* [Assigned task]
Pick out all lines in the listing holding the string "cylindrical" and copy them.

Data for analysis section start

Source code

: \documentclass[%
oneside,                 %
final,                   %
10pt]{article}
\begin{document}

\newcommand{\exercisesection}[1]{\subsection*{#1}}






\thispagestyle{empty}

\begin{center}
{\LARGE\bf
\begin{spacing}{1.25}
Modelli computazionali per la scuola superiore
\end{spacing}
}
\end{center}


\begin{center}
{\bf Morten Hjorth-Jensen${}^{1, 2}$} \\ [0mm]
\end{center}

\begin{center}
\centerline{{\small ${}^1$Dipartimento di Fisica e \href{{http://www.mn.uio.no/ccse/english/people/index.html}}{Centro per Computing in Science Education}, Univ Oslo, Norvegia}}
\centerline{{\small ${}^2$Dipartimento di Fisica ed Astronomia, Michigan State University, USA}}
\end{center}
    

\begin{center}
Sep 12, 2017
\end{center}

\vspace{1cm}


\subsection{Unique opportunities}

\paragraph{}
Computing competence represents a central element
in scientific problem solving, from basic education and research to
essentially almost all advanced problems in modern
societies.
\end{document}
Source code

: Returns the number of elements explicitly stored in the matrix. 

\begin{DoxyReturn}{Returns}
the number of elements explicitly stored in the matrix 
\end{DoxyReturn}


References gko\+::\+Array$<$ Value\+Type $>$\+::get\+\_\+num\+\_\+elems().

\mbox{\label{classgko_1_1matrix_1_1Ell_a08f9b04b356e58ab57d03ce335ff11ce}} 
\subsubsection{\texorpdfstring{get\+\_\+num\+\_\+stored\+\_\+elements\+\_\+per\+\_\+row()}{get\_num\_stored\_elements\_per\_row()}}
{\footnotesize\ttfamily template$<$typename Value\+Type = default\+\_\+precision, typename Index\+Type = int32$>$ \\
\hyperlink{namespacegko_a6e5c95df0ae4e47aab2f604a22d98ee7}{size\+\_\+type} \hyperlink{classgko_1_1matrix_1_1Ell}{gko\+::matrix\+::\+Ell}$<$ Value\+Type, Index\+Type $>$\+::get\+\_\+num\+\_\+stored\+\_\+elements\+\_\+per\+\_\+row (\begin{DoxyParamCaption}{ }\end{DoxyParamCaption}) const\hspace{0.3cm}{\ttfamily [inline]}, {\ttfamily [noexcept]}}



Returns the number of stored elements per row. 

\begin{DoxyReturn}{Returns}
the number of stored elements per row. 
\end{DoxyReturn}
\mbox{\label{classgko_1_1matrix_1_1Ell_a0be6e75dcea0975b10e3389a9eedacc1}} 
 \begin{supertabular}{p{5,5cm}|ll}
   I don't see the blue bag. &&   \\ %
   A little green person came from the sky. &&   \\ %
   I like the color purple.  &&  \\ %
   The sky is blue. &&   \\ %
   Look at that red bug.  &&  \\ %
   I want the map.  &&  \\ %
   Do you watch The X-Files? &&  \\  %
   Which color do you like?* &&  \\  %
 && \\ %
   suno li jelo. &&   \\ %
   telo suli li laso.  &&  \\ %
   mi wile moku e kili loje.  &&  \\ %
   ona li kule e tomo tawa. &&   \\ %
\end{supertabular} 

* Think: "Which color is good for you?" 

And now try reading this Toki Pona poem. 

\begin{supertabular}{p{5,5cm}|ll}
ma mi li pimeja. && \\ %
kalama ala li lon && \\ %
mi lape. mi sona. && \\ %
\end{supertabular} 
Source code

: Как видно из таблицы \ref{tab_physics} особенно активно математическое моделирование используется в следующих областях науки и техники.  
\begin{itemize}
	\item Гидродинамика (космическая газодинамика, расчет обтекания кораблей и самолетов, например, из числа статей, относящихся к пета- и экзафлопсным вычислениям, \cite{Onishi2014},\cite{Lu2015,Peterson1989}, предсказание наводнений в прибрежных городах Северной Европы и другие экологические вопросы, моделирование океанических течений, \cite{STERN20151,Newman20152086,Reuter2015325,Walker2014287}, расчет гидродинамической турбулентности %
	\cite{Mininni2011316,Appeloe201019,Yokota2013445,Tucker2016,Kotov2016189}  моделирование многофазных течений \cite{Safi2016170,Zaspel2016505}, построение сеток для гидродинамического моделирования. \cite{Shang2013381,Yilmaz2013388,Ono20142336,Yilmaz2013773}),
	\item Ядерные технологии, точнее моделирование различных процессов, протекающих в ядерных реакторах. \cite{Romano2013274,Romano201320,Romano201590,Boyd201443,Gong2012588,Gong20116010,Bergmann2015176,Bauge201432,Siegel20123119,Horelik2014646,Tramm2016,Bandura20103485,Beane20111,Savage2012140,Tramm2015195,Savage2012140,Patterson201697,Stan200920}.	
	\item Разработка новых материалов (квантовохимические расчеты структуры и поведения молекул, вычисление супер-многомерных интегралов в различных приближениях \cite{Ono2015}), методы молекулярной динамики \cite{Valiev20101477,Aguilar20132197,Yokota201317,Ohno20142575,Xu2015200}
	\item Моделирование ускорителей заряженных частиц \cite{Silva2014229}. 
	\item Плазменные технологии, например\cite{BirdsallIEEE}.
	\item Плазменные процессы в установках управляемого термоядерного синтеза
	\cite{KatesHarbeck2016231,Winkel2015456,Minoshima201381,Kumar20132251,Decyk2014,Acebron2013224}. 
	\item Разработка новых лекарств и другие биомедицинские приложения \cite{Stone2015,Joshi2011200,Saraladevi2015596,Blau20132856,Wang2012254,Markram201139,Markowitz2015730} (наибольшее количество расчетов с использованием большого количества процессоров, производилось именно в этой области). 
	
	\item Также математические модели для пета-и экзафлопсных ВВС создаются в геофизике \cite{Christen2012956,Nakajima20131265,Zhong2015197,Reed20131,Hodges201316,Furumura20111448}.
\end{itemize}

Data for analysis section end
Data for analysis section start

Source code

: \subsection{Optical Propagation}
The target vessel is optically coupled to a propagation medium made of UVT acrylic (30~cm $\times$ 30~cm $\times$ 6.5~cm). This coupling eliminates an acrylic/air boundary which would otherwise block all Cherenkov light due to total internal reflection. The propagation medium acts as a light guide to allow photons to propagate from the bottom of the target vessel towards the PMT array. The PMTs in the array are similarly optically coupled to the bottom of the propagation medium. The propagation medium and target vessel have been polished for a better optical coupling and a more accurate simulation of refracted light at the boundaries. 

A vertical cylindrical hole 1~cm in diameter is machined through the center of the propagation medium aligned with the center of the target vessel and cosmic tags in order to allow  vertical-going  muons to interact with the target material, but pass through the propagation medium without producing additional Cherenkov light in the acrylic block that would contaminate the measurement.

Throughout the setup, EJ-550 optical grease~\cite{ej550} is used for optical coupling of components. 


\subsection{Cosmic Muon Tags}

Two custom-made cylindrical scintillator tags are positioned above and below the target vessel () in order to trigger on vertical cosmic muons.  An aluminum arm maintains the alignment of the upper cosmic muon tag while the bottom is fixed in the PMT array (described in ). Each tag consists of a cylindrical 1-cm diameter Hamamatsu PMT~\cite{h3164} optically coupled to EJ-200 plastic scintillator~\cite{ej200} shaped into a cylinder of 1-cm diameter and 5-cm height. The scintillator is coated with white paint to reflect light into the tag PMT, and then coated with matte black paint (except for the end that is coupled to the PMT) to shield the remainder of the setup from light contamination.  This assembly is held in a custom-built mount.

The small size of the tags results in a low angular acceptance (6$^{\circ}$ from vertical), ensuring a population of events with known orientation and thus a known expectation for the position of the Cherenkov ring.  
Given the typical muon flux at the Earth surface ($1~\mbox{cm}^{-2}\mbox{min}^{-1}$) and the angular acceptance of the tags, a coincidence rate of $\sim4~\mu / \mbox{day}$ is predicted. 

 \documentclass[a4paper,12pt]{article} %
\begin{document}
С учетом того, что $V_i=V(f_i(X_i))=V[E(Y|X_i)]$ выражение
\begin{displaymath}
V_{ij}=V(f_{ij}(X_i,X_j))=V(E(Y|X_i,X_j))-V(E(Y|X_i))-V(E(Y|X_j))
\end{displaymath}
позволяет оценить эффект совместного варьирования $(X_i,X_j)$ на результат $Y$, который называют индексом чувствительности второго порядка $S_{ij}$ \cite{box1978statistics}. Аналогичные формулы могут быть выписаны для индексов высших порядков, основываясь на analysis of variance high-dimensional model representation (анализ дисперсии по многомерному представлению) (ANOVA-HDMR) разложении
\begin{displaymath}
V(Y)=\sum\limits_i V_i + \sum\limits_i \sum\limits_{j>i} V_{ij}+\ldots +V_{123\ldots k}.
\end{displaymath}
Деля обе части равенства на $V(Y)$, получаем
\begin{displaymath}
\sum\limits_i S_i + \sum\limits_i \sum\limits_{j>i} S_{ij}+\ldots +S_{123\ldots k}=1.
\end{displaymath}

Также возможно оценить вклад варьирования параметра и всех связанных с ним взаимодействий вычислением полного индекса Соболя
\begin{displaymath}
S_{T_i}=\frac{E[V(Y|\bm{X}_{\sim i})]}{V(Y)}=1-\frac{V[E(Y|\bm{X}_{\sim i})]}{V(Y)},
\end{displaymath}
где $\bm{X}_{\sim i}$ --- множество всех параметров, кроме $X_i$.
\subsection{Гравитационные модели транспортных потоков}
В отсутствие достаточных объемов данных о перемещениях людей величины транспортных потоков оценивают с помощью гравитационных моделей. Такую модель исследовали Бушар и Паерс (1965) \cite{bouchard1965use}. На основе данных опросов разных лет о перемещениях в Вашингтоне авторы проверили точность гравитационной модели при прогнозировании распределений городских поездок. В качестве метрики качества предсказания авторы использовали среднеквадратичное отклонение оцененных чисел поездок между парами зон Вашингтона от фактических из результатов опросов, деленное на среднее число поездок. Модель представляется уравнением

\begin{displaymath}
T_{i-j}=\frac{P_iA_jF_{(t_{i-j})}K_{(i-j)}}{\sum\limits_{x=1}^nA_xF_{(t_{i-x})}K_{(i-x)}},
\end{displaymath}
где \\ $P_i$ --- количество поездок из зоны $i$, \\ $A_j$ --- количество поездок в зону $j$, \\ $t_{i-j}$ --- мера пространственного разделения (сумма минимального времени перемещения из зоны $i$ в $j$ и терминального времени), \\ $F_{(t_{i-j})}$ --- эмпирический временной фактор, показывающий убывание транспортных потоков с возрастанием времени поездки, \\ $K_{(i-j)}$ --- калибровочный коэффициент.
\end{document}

Data for analysis section end

* [Output below]
A vertical cylindrical hole 1~cm in diameter is machined through the center of the propagation medium aligned with the center of the target vessel and cosmic tags in order to allow  vertical-going  muons to interact with the target material, but pass through the propagation medium without producing additional Cherenkov light in the acrylic block that would contaminate the measurement.
Two custom-made cylindrical scintillator tags are positioned above and below the target vessel () in order to trigger on vertical cosmic muons.  An aluminum arm maintains the alignment of the upper cosmic muon tag while the bottom is fixed in the PMT array (described in ). Each tag consists of a cylindrical 1-cm diameter Hamamatsu PMT~\cite{h3164} optically coupled to EJ-200 plastic scintillator~\cite{ej200} shaped into a cylinder of 1-cm diameter and 5-cm height. The scintillator is coated with white paint to reflect light into the tag PMT, and then coated with matte black paint (except for the end that is coupled to the PMT) to shield the remainder of the setup from light contamination.  This assembly is held in a custom-built mount.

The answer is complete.